## YOUR TASK
Could you write out the records below exactly as they appear, leaving out any pictures?

BEGIN

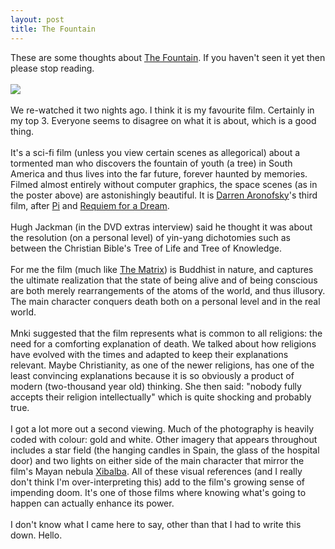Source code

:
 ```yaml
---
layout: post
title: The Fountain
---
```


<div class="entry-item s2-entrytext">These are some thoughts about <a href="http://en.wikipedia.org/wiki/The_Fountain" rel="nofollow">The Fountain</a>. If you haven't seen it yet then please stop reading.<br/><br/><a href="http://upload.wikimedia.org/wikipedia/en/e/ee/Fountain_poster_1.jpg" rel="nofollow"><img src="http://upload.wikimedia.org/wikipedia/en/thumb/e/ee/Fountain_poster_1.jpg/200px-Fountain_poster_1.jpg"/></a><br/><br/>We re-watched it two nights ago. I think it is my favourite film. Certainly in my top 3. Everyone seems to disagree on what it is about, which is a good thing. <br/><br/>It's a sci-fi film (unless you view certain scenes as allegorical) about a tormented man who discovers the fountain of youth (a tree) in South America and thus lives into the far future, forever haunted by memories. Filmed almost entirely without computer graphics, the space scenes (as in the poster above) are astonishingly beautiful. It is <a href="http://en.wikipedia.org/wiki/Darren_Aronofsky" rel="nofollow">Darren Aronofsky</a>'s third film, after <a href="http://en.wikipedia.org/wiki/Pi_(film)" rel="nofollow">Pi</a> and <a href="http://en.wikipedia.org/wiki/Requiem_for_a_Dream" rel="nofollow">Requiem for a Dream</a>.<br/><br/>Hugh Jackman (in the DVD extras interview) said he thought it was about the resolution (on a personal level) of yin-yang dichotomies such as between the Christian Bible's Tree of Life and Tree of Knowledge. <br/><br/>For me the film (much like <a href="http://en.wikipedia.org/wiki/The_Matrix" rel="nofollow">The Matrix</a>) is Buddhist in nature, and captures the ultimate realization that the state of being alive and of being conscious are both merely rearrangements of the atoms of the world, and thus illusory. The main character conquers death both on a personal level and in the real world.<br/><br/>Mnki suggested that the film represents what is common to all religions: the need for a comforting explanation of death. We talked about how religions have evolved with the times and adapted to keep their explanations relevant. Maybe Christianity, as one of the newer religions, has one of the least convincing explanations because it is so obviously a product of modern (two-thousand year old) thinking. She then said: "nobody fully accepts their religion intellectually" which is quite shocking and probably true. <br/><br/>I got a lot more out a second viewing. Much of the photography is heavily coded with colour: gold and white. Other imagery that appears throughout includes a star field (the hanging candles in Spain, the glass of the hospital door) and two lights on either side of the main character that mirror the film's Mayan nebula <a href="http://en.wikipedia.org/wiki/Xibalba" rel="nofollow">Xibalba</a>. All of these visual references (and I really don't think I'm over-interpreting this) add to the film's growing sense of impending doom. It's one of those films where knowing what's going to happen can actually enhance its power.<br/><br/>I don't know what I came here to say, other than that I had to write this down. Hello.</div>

END

## RESULT OF THIS EXERCISE
Source code

:
 ```yaml
---
layout: post
title: The Fountain
---
```


<div class="entry-item s2-entrytext">These are some thoughts about <a href="http://en.wikipedia.org/wiki/The_Fountain" rel="nofollow">The Fountain</a>. If you haven't seen it yet then please stop reading.<br/><br/><a href="http://upload.wikimedia.org/wikipedia/en/e/ee/Fountain_poster_1.jpg" rel="nofollow"><img src="http://upload.wikimedia.org/wikipedia/en/thumb/e/ee/Fountain_poster_1.jpg/200px-Fountain_poster_1.jpg"/></a><br/><br/>We re-watched it two nights ago. I think it is my favourite film. Certainly in my top 3. Everyone seems to disagree on what it is about, which is a good thing. <br/><br/>It's a sci-fi film (unless you view certain scenes as allegorical) about a tormented man who discovers the fountain of youth (a tree) in South America and thus lives into the far future, forever haunted by memories. Filmed almost entirely without computer graphics, the space scenes (as in the poster above) are astonishingly beautiful. It is <a href="http://en.wikipedia.org/wiki/Darren_Aronofsky" rel="nofollow">Darren Aronofsky</a>'s third film, after <a href="http://en.wikipedia.org/wiki/Pi_(film)" rel="nofollow">Pi</a> and <a href="http://en.wikipedia.org/wiki/Requiem_for_a_Dream" rel="nofollow">Requiem for a Dream</a>.<br/><br/>Hugh Jackman (in the DVD extras interview) said he thought it was about the resolution (on a personal level) of yin-yang dichotomies such as between the Christian Bible's Tree of Life and Tree of Knowledge. <br/><br/>For me the film (much like <a href="http://en.wikipedia.org/wiki/The_Matrix" rel="nofollow">The Matrix</a>) is Buddhist in nature, and captures the ultimate realization that the state of being alive and of being conscious are both merely rearrangements of the atoms of the world, and thus illusory. The main character conquers death both on a personal level and in the real world.<br/><br/>Mnki suggested that the film represents what is common to all religions: the need for a comforting explanation of death. We talked about how religions have evolved with the times and adapted to keep their explanations relevant. Maybe Christianity, as one of the newer religions, has one of the least convincing explanations because it is so obviously a product of modern (two-thousand year old) thinking. She then said: "nobody fully accepts their religion intellectually" which is quite shocking and probably true. <br/><br/>I got a lot more out a second viewing. Much of the photography is heavily coded with colour: gold and white. Other imagery that appears throughout includes a star field (the hanging candles in Spain, the glass of the hospital door) and two lights on either side of the main character that mirror the film's Mayan nebula <a href="http://en.wikipedia.org/wiki/Xibalba" rel="nofollow">Xibalba</a>. All of these visual references (and I really don't think I'm over-interpreting this) add to the film's growing sense of impending doom. It's one of those films where knowing what's going to happen can actually enhance its power.<br/><br/>I don't know what I came here to say, other than that I had to write this down. Hello.</div>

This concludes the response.